## GIVEN DATA
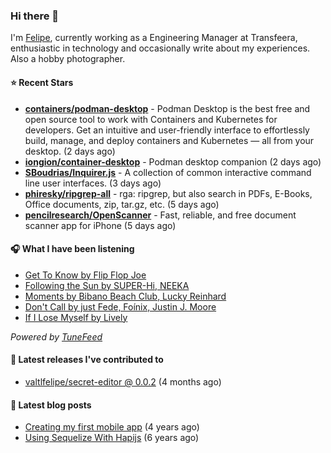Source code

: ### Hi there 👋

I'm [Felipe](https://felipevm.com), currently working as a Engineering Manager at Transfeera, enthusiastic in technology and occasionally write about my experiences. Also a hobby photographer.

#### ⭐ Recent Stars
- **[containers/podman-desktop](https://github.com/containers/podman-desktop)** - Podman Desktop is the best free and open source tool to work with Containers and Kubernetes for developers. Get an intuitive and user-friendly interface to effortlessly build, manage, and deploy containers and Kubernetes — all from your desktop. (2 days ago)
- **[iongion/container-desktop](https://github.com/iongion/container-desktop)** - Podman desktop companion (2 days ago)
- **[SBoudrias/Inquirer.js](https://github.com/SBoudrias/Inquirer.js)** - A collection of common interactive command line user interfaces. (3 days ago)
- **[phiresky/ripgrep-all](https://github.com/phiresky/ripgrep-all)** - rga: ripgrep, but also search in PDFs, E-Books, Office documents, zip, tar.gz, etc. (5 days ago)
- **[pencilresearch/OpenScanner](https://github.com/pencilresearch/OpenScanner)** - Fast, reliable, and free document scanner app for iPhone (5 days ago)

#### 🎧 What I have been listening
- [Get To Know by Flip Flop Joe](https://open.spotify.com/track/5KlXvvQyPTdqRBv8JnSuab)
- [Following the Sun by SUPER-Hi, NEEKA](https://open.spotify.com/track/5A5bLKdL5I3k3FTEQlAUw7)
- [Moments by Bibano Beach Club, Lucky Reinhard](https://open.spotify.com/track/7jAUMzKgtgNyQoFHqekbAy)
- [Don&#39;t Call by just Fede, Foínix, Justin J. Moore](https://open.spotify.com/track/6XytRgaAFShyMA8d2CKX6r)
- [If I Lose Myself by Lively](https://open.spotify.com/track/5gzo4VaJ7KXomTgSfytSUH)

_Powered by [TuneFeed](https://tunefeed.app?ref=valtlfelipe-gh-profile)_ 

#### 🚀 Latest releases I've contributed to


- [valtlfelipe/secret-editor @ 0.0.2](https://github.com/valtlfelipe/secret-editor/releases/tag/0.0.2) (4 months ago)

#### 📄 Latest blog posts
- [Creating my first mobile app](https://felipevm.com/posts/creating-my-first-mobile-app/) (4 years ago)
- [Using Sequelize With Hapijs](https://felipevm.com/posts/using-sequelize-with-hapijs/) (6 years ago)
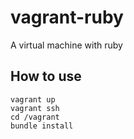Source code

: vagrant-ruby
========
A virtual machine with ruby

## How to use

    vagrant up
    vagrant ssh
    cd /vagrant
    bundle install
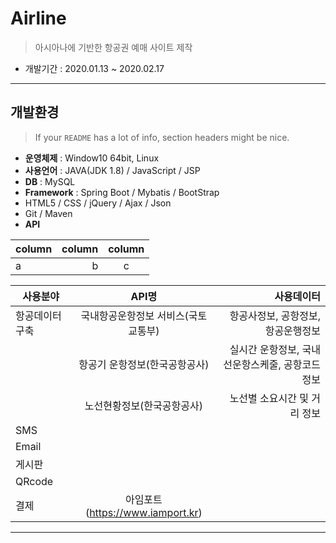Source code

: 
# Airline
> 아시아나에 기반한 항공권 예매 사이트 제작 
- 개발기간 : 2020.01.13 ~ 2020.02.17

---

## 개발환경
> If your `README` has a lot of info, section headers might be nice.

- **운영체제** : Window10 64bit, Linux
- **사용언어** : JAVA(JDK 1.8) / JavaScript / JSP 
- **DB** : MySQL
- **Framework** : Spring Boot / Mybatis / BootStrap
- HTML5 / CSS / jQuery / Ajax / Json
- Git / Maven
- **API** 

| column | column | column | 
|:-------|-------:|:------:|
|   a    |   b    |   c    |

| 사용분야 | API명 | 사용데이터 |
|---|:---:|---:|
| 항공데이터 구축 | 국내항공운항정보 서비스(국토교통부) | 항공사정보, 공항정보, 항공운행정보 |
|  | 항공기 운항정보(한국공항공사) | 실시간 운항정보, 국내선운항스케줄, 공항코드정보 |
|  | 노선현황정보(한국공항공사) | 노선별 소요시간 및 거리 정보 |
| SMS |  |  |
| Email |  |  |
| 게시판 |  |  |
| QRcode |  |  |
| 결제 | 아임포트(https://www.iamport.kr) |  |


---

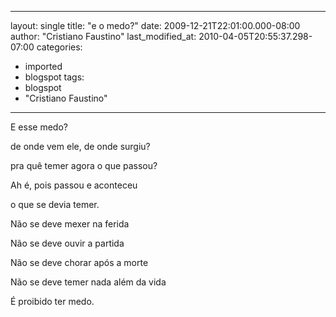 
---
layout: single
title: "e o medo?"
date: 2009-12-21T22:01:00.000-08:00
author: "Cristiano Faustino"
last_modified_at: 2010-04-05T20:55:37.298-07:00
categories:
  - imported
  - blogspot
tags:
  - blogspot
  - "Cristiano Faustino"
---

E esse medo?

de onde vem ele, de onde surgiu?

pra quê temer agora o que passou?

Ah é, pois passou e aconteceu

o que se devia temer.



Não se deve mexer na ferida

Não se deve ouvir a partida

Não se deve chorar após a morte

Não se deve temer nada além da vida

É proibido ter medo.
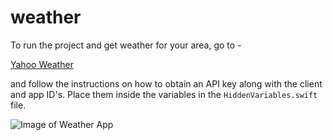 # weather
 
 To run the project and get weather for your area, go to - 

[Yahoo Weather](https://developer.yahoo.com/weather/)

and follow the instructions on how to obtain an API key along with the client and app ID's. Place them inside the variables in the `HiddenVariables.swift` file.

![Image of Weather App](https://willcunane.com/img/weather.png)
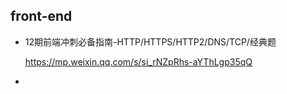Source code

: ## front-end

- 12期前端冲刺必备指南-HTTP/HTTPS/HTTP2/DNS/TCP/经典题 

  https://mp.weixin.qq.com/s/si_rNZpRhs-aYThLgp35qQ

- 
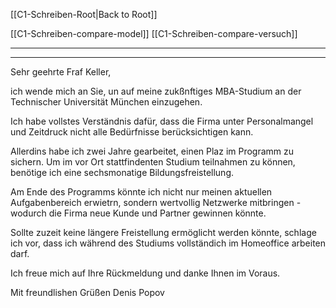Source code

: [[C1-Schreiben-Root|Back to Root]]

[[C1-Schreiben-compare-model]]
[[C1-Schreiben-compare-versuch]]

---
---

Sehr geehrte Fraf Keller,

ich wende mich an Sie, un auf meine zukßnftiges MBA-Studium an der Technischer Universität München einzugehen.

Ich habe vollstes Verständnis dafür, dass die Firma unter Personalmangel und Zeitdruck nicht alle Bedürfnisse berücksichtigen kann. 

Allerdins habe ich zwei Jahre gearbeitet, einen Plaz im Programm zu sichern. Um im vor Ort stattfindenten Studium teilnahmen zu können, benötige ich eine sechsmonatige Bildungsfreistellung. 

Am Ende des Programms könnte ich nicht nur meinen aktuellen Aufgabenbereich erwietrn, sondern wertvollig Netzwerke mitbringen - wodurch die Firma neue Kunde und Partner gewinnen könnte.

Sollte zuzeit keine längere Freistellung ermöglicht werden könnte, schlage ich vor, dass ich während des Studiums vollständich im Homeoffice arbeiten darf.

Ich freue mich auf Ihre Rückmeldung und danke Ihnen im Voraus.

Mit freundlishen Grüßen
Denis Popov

## WHAT YOU HAVE TO DO
Filter the data for the string "Cristiano" and copy every line that has it.

## WORKED SOLUTION
author: "Cristiano Faustino"
  - "Cristiano Faustino"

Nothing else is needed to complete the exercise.